╭──

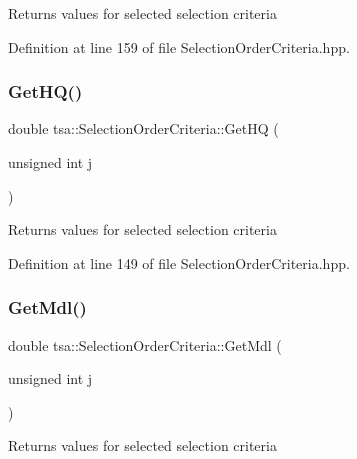 \begin{DoxyReturn}{Returns}
values for selected selection criteria 
\end{DoxyReturn}


Definition at line 159 of file Selection\+Order\+Criteria.\+hpp.

\mbox{\label{classtsa_1_1_selection_order_criteria_a7dd080dd100b191e8b1638d15019c175}} 
\subsubsection{\texorpdfstring{Get\+H\+Q()}{GetHQ()}}
{\footnotesize\ttfamily double tsa\+::\+Selection\+Order\+Criteria\+::\+Get\+HQ (\begin{DoxyParamCaption}\item[{unsigned int}]{j }\end{DoxyParamCaption})\hspace{0.3cm}{\ttfamily [inline]}}

\begin{DoxyReturn}{Returns}
values for selected selection criteria 
\end{DoxyReturn}


Definition at line 149 of file Selection\+Order\+Criteria.\+hpp.

\mbox{\label{classtsa_1_1_selection_order_criteria_a2756d71a6b56eba01538e54fa71f5cce}} 
\subsubsection{\texorpdfstring{Get\+Mdl()}{GetMdl()}}
{\footnotesize\ttfamily double tsa\+::\+Selection\+Order\+Criteria\+::\+Get\+Mdl (\begin{DoxyParamCaption}\item[{unsigned int}]{j }\end{DoxyParamCaption})\hspace{0.3cm}{\ttfamily [inline]}}

\begin{DoxyReturn}{Returns}
values for selected selection criteria 
\end{DoxyReturn}


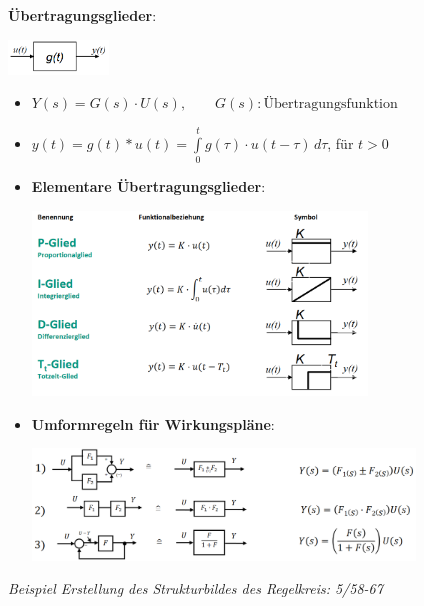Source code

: \textbf{Übertragungsglieder}:
\begin{center}
	\includegraphics[width=0.2\textwidth]{images/uglied.png}
\end{center}
\begin{itemize}
	\item $Y(s)=G(s)\cdot U(s),\qquad G(s)\colon\text{Übertragungsfunktion}$ 
	\item $y(t)=g(t)*u(t)=\int\limits_0^{t} g(\tau)\cdot u(t-\tau)\, d\tau$, für $t>0$
	\item \textbf{Elementare Übertragungsglieder}: 
	\begin{center}
		\includegraphics[width=0.7\textwidth]{images/pidt.png}
	\end{center}
 	\item \textbf{Umformregeln für Wirkungspläne}:
 	\begin{center}
 		\includegraphics[width=0.8\textwidth]{images/uglied-rules.png}
 	\end{center}
\end{itemize}

\textit{Beispiel Erstellung des Strukturbildes des Regelkreis: 5/58-67}


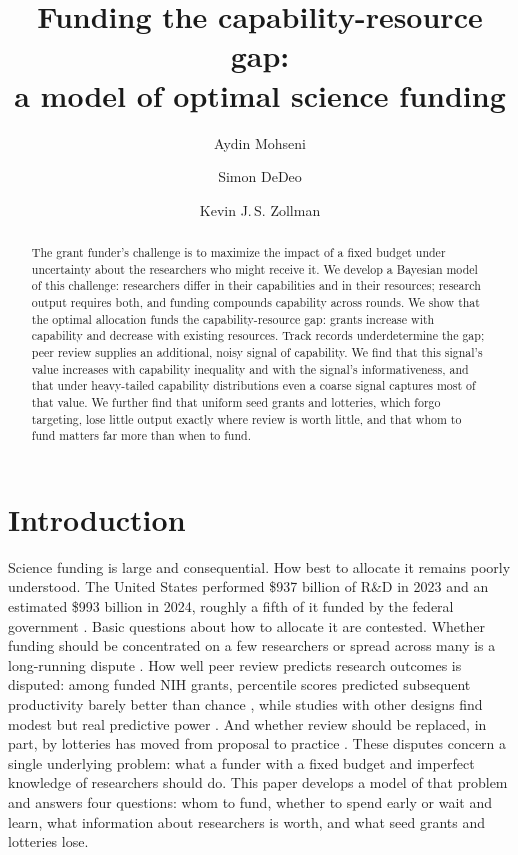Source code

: \documentclass[article, 11pt, reqno]{amsart}
\title[Funding the capability-resource gap]{Funding the capability-resource gap:\\ a model of optimal science funding}
\author{Aydin Mohseni}
\author{Simon DeDeo}
\author{Kevin J.\,S. Zollman}
\theoremstyle{named}
\begin{document}
\begin{abstract}
The grant funder's challenge is to maximize the impact of a fixed budget under uncertainty about the researchers who might receive it. We develop a Bayesian model of this challenge: researchers differ in their capabilities and in their resources; research output requires both, and funding compounds capability across rounds. We show that the optimal allocation funds the capability-resource gap: grants increase with capability and decrease with existing resources. Track records underdetermine the gap; peer review supplies an additional, noisy signal of capability. We find that this signal's value increases with capability inequality and with the signal's informativeness, and that under heavy-tailed capability distributions even a coarse signal captures most of that value. We further find that uniform seed grants and lotteries, which forgo targeting, lose little output exactly where review is worth little, and that whom to fund matters far more than when to fund.
\end{abstract}

\maketitle

\section{Introduction}\label{sec:intro}

Science funding is large and consequential. How best to allocate it remains poorly understood. The United States performed \$937 billion of R\&D in 2023 and an estimated \$993 billion in 2024, roughly a fifth of it funded by the federal government \citep{NCSES2026, NSB2026}. Basic questions about how to allocate it are contested. Whether funding should be concentrated on a few researchers or spread across many is a long-running dispute \citep{Aagaard2020}. How well peer review predicts research outcomes is disputed: among funded NIH grants, percentile scores predicted subsequent productivity barely better than chance \citep{Fang2016}, while studies with other designs find modest but real predictive power \citep{Gallo2014, LiAgha2015, ParkLeeKim2015}. %
And whether review should be replaced, in part, by lotteries has moved from proposal to practice \citep{Roumbanis2019, Heyard2022}. %
These disputes concern a single underlying problem: what a funder with a fixed budget and imperfect knowledge of researchers should do. This paper develops a model of that problem and answers four questions: whom to fund, whether to spend early or wait and learn, what information about researchers is worth, and what seed grants and lotteries lose.
\end{document}
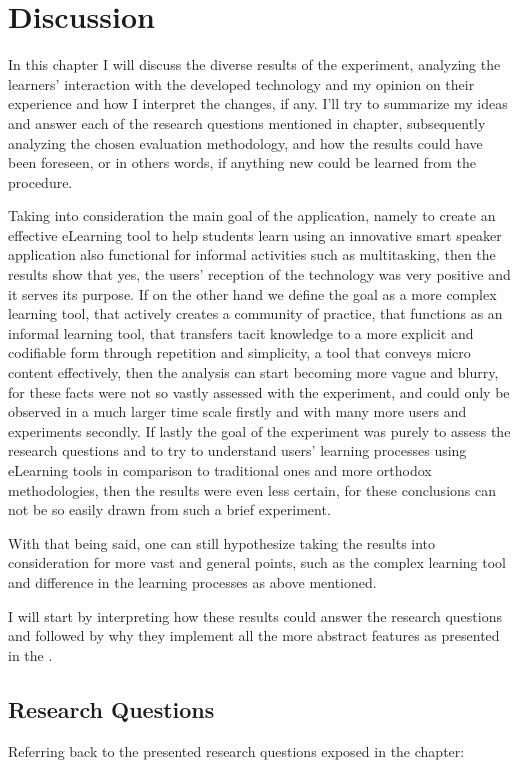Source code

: \chapter{Discussion}
\label{cha:discussion}

In this chapter I will discuss the diverse results of the experiment, analyzing the learners' 
interaction with the developed technology and my opinion on their experience and how I interpret 
the changes, if any. I'll try to summarize my ideas and answer each of the research questions mentioned
in  chapter, subsequently analyzing the chosen evaluation methodology, and
how the results could have been foreseen, or in others words, if anything new could be learned from the procedure.


Taking into consideration the main goal of the application, namely to create an effective eLearning tool
to help students learn using an innovative smart speaker application also functional for informal 
activities such as multitasking, then the results show that yes, the users' reception of the technology was
very positive and it serves its purpose. If on the other hand we define the goal as a more complex learning 
tool, that actively creates a community of practice, that functions as an informal learning tool, that 
transfers tacit knowledge to a more explicit and codifiable form through repetition and simplicity, a tool
that conveys micro content effectively, then the analysis can start becoming more vague and blurry, for
these facts were not so vastly assessed with the experiment, and could only be observed in a much larger 
time scale firstly and with many more users and experiments secondly. 
If lastly the goal of the experiment was 
purely to assess the research questions and to try to understand users' learning processes using eLearning
tools in comparison to traditional ones and more orthodox methodologies, then the results were even less
certain, for these conclusions can not be so easily drawn from such a brief experiment.

With that being said, one can still hypothesize taking the results into consideration for more vast and 
general points, such as the complex learning tool and difference in the learning processes as above 
mentioned.

I will start by interpreting how these results could answer the research questions and followed by 
why they implement all the more abstract features as presented in the .

\section{Research Questions}
Referring back to the presented research questions exposed in the  chapter:

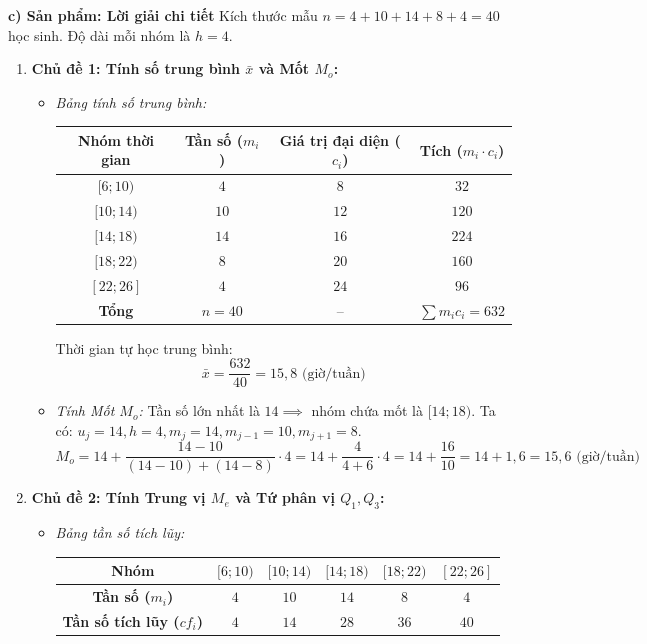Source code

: \documentclass[12pt, a4paper]{article}
\begin{document}
\noindent \textbf{c) Sản phẩm: Lời giải chi tiết}
Kích thước mẫu $n = 4 + 10 + 14 + 8 + 4 = 40$ học sinh. Độ dài mỗi nhóm là $h = 4$.
\begin{enumerate}[leftmargin=0.6cm]
    \item \textbf{Chủ đề 1: Tính số trung bình $\bar{x}$ và Mốt $M_o$:}
    \begin{itemize}
        \item \textit{Bảng tính số trung bình:}
        \begin{center}
        \small
        \begin{tabular}{|c|c|c|c|}
        \hline
        \textbf{Nhóm thời gian} & \textbf{Tần số ($m_i$)} & \textbf{Giá trị đại diện ($c_i$)} & \textbf{Tích ($m_i \cdot c_i$)} \\ \hline
        $[6; 10)$ & $4$ & $8$ & $32$ \\ \hline
        $[10; 14)$ & $10$ & $12$ & $120$ \\ \hline
        $[14; 18)$ & $14$ & $16$ & $224$ \\ \hline
        $[18; 22)$ & $8$ & $20$ & $160$ \\ \hline
        $[22; 26]$ & $4$ & $24$ & $96$ \\ \hline
        \textbf{Tổng} & $n = 40$ & -- & $\sum m_i c_i = 632$ \\ \hline
        \end{tabular}
        \end{center}
        Thời gian tự học trung bình:
        $$\bar{x} = \dfrac{632}{40} = 15{,}8\text{ (giờ/tuần)}$$

        \item \textit{Tính Mốt $M_o$:}
        Tần số lớn nhất là $14 \implies$ nhóm chứa mốt là $[14; 18)$.
        Ta có: $u_j = 14, h = 4, m_j = 14, m_{j-1} = 10, m_{j+1} = 8$.
        $$M_o = 14 + \dfrac{14 - 10}{(14 - 10) + (14 - 8)} \cdot 4 = 14 + \dfrac{4}{4 + 6} \cdot 4 = 14 + \dfrac{16}{10} = 14 + 1{,}6 = 15{,}6\text{ (giờ/tuần)}$$
    \end{itemize}

    \item \textbf{Chủ đề 2: Tính Trung vị $M_e$ và Tứ phân vị $Q_1, Q_3$:}
    \begin{itemize}
        \item \textit{Bảng tần số tích lũy:}
        \begin{center}
        \small
        \begin{tabular}{|c|c|c|c|c|c|}
        \hline
        \textbf{Nhóm} & $[6; 10)$ & $[10; 14)$ & $[14; 18)$ & $[18; 22)$ & $[22; 26]$ \\ \hline
        \textbf{Tần số ($m_i$)} & $4$ & $10$ & $14$ & $8$ & $4$ \\ \hline
        \textbf{Tần số tích lũy ($cf_i$)} & $4$ & $14$ & $28$ & $36$ & $40$ \\ \hline
        \end{tabular}
        \end{center}


\end{itemize}
\end{enumerate}
\end{document}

╰──

WHAT YOU SHOULD DO = Find and copy each line of the listing above that holds the word "textit".

EXPECTED OUTPUT =
\textit{Beispiel Erstellung des Strukturbildes des Regelkreis: 5/58-67}
        \item \textit{Bảng tính số trung bình:}
        \item \textit{Tính Mốt $M_o$:}
        \item \textit{Bảng tần số tích lũy:}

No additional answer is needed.